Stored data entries
=== Begin Enclosure ===

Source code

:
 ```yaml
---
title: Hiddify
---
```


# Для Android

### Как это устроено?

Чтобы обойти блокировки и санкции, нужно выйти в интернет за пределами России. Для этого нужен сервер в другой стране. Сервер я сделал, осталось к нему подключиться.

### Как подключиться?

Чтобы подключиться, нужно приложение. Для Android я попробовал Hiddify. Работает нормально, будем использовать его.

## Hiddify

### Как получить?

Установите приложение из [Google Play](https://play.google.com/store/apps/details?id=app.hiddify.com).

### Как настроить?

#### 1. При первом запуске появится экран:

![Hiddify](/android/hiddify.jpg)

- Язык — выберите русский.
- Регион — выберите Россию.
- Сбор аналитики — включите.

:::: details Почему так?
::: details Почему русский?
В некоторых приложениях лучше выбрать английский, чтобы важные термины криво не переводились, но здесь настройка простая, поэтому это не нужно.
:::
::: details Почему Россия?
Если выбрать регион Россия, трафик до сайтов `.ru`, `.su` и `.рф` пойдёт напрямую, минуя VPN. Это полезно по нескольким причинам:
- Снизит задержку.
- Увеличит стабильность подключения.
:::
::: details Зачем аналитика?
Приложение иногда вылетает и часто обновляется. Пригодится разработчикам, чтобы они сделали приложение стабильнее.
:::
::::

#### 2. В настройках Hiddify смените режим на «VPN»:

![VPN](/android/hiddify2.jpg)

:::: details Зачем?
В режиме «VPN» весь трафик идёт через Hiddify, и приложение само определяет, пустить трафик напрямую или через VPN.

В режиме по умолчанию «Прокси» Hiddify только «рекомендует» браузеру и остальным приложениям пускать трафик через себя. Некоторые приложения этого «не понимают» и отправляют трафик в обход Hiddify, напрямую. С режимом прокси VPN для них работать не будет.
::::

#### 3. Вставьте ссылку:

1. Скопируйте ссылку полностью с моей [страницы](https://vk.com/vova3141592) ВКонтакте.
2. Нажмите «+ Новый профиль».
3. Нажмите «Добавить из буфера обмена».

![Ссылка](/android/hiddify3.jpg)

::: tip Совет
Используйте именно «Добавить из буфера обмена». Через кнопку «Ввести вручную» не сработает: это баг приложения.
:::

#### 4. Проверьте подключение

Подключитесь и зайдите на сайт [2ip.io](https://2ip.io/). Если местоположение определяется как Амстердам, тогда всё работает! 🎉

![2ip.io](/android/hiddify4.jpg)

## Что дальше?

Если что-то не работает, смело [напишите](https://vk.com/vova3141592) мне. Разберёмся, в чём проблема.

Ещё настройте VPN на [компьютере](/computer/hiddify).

=== End Enclosure ===

- [What to do]: The required output is the set of lines from the first line of the data through the line that contains "- Снизит задержку.", transcribed exactly.

- [Task result]:
Source code

:
 ```yaml
---
title: Hiddify
---
```


# Для Android

### Как это устроено?

Чтобы обойти блокировки и санкции, нужно выйти в интернет за пределами России. Для этого нужен сервер в другой стране. Сервер я сделал, осталось к нему подключиться.

### Как подключиться?

Чтобы подключиться, нужно приложение. Для Android я попробовал Hiddify. Работает нормально, будем использовать его.

## Hiddify

### Как получить?

Установите приложение из [Google Play](https://play.google.com/store/apps/details?id=app.hiddify.com).

### Как настроить?

#### 1. При первом запуске появится экран:

![Hiddify](/android/hiddify.jpg)

- Язык — выберите русский.
- Регион — выберите Россию.
- Сбор аналитики — включите.

:::: details Почему так?
::: details Почему русский?
В некоторых приложениях лучше выбрать английский, чтобы важные термины криво не переводились, но здесь настройка простая, поэтому это не нужно.
:::
::: details Почему Россия?
Если выбрать регион Россия, трафик до сайтов `.ru`, `.su` и `.рф` пойдёт напрямую, минуя VPN. Это полезно по нескольким причинам:
- Снизит задержку.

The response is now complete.